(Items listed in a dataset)

======

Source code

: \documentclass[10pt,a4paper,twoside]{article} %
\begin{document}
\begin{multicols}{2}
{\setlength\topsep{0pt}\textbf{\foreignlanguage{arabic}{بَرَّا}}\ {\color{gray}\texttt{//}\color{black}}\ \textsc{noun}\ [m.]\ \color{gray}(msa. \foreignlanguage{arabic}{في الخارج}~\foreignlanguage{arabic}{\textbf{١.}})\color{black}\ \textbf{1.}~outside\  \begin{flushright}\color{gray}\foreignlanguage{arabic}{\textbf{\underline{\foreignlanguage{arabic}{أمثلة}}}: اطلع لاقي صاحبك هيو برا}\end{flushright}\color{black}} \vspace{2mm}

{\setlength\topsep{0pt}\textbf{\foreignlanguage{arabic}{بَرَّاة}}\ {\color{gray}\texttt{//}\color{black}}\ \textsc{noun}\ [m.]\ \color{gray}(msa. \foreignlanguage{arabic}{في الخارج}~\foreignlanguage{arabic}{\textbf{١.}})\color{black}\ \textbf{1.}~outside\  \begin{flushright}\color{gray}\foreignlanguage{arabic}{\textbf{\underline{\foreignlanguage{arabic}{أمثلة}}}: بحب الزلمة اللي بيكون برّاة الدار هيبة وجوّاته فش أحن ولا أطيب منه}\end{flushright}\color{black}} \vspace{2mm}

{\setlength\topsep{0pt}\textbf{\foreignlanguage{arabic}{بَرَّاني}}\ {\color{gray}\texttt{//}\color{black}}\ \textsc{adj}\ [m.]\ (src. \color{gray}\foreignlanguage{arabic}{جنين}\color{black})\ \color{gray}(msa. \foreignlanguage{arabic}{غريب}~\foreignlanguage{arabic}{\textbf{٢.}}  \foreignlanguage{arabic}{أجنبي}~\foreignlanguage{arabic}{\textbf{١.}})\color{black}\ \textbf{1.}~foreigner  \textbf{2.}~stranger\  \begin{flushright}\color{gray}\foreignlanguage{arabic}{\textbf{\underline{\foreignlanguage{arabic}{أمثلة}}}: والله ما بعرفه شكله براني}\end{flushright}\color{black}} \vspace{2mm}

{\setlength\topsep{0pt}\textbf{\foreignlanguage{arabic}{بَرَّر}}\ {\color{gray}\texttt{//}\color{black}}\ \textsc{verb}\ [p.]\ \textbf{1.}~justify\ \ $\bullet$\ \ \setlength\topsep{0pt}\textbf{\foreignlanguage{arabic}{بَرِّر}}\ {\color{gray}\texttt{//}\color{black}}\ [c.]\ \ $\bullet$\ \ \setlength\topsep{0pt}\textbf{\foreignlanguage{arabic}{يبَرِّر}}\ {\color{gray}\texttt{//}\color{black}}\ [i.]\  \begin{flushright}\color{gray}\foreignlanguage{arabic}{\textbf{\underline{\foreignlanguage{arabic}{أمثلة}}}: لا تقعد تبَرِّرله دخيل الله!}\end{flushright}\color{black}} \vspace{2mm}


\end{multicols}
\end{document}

======

**YOUR TASK**
The lines wanted are those from the one with "[c.]\ \ $\bullet$\" through the last line of the records, repeated exactly and with both ends included.

**RESPONSE BOX**
{\setlength\topsep{0pt}\textbf{\foreignlanguage{arabic}{بَرَّر}}\ {\color{gray}\texttt{//}\color{black}}\ \textsc{verb}\ [p.]\ \textbf{1.}~justify\ \ $\bullet$\ \ \setlength\topsep{0pt}\textbf{\foreignlanguage{arabic}{بَرِّر}}\ {\color{gray}\texttt{//}\color{black}}\ [c.]\ \ $\bullet$\ \ \setlength\topsep{0pt}\textbf{\foreignlanguage{arabic}{يبَرِّر}}\ {\color{gray}\texttt{//}\color{black}}\ [i.]\  \begin{flushright}\color{gray}\foreignlanguage{arabic}{\textbf{\underline{\foreignlanguage{arabic}{أمثلة}}}: لا تقعد تبَرِّرله دخيل الله!}\end{flushright}\color{black}} \vspace{2mm}


\end{multicols}
\end{document}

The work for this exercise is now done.